(Records from a data collection)

=== Begin Enclosure ===

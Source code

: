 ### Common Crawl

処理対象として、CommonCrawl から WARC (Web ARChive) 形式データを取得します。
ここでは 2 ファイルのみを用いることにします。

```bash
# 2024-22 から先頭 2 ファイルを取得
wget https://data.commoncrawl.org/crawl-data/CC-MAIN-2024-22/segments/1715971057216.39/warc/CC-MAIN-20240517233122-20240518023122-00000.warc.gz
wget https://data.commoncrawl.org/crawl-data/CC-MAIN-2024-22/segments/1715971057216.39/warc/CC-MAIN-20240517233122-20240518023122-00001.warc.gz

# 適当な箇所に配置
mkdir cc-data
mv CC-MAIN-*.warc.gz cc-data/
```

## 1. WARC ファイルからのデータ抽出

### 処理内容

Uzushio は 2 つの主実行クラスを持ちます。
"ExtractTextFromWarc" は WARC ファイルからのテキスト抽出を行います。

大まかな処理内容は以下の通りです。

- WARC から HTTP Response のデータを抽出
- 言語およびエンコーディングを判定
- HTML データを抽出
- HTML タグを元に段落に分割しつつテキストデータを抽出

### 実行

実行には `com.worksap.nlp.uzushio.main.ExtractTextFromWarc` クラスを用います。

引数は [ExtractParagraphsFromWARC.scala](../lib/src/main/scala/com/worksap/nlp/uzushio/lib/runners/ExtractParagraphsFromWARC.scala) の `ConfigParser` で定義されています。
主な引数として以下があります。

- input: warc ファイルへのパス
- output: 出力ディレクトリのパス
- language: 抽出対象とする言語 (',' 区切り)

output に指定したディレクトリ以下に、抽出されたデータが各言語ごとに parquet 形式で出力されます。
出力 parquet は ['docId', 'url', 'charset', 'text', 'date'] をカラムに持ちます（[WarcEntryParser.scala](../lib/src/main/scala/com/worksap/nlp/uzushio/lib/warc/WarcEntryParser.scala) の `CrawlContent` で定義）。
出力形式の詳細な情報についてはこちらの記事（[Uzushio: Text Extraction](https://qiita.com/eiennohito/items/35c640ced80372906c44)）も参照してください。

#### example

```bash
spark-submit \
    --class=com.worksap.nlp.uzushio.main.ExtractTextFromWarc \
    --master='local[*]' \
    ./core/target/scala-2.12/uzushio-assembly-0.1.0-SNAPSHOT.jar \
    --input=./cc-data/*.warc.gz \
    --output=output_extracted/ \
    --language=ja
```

=== End Enclosure ===

_What is needed_: Please reproduce the lines from the line with "### Common Crawl" to the line with "output に指定したディレクトリ以下に、抽出されたデータが各言語ごとに parquet", both ends included, exactly as they appear above.

_Response area_:
: ### Common Crawl

処理対象として、CommonCrawl から WARC (Web ARChive) 形式データを取得します。
ここでは 2 ファイルのみを用いることにします。

```bash
# 2024-22 から先頭 2 ファイルを取得
wget https://data.commoncrawl.org/crawl-data/CC-MAIN-2024-22/segments/1715971057216.39/warc/CC-MAIN-20240517233122-20240518023122-00000.warc.gz
wget https://data.commoncrawl.org/crawl-data/CC-MAIN-2024-22/segments/1715971057216.39/warc/CC-MAIN-20240517233122-20240518023122-00001.warc.gz

# 適当な箇所に配置
mkdir cc-data
mv CC-MAIN-*.warc.gz cc-data/
```

## 1. WARC ファイルからのデータ抽出

### 処理内容

Uzushio は 2 つの主実行クラスを持ちます。
"ExtractTextFromWarc" は WARC ファイルからのテキスト抽出を行います。

大まかな処理内容は以下の通りです。

- WARC から HTTP Response のデータを抽出
- 言語およびエンコーディングを判定
- HTML データを抽出
- HTML タグを元に段落に分割しつつテキストデータを抽出

### 実行

実行には `com.worksap.nlp.uzushio.main.ExtractTextFromWarc` クラスを用います。

引数は [ExtractParagraphsFromWARC.scala](../lib/src/main/scala/com/worksap/nlp/uzushio/lib/runners/ExtractParagraphsFromWARC.scala) の `ConfigParser` で定義されています。
主な引数として以下があります。

- input: warc ファイルへのパス
- output: 出力ディレクトリのパス
- language: 抽出対象とする言語 (',' 区切り)

output に指定したディレクトリ以下に、抽出されたデータが各言語ごとに parquet 形式で出力されます。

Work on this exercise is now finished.